▶ Task
Every line below needs to be printed again exactly, without any of its pictures.

▶ Provided information
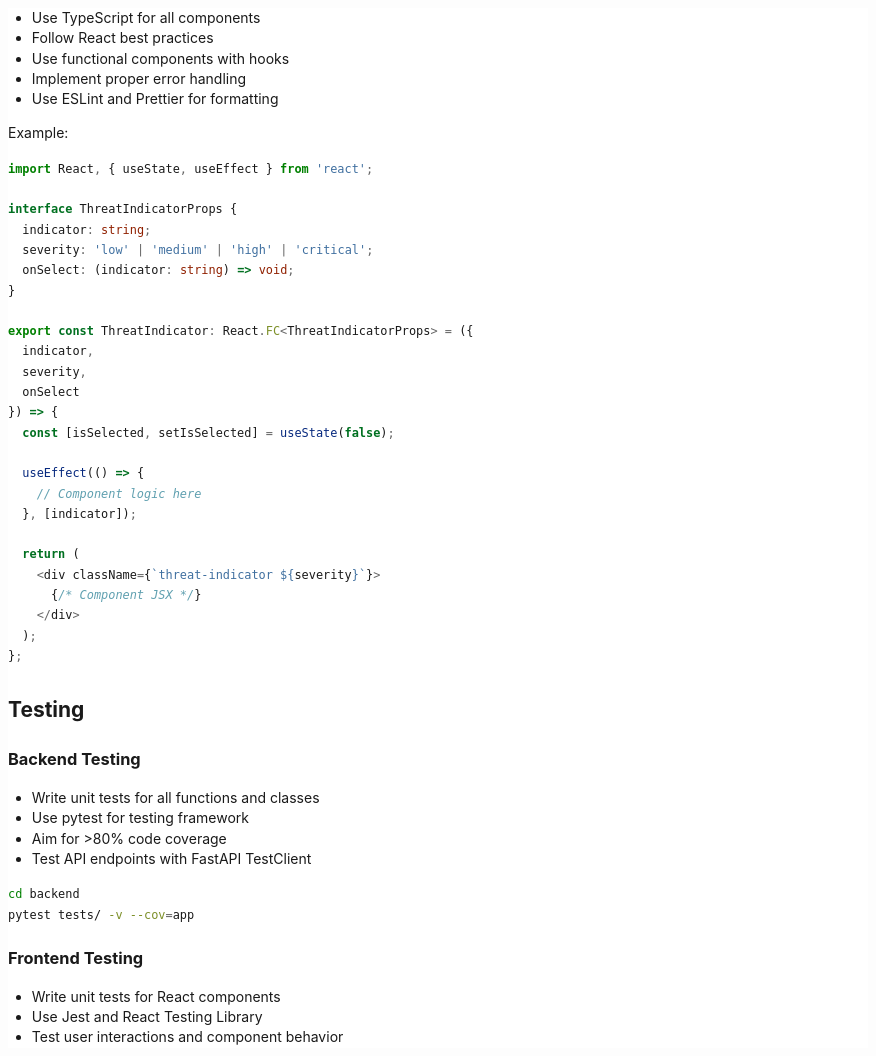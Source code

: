- Use TypeScript for all components
- Follow React best practices
- Use functional components with hooks
- Implement proper error handling
- Use ESLint and Prettier for formatting

Example:
```typescript
import React, { useState, useEffect } from 'react';

interface ThreatIndicatorProps {
  indicator: string;
  severity: 'low' | 'medium' | 'high' | 'critical';
  onSelect: (indicator: string) => void;
}

export const ThreatIndicator: React.FC<ThreatIndicatorProps> = ({
  indicator,
  severity,
  onSelect
}) => {
  const [isSelected, setIsSelected] = useState(false);

  useEffect(() => {
    // Component logic here
  }, [indicator]);

  return (
    <div className={`threat-indicator ${severity}`}>
      {/* Component JSX */}
    </div>
  );
};
```

## Testing

### Backend Testing

- Write unit tests for all functions and classes
- Use pytest for testing framework
- Aim for >80% code coverage
- Test API endpoints with FastAPI TestClient

```bash
cd backend
pytest tests/ -v --cov=app
```

### Frontend Testing

- Write unit tests for React components
- Use Jest and React Testing Library
- Test user interactions and component behavior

▶ Exercise response
Source code

:- Use TypeScript for all components
- Follow React best practices
- Use functional components with hooks
- Implement proper error handling
- Use ESLint and Prettier for formatting

Example:
```typescript
import React, { useState, useEffect } from 'react';

interface ThreatIndicatorProps {
  indicator: string;
  severity: 'low' | 'medium' | 'high' | 'critical';
  onSelect: (indicator: string) => void;
}

export const ThreatIndicator: React.FC<ThreatIndicatorProps> = ({
  indicator,
  severity,
  onSelect
}) => {
  const [isSelected, setIsSelected] = useState(false);

  useEffect(() => {
    // Component logic here
  }, [indicator]);

  return (
    <div className={`threat-indicator ${severity}`}>
      {/* Component JSX */}
    </div>
  );
};
```

## Testing

### Backend Testing

- Write unit tests for all functions and classes
- Use pytest for testing framework
- Aim for >80% code coverage
- Test API endpoints with FastAPI TestClient

```bash
cd backend
pytest tests/ -v --cov=app
```

### Frontend Testing

- Write unit tests for React components
- Use Jest and React Testing Library
- Test user interactions and component behavior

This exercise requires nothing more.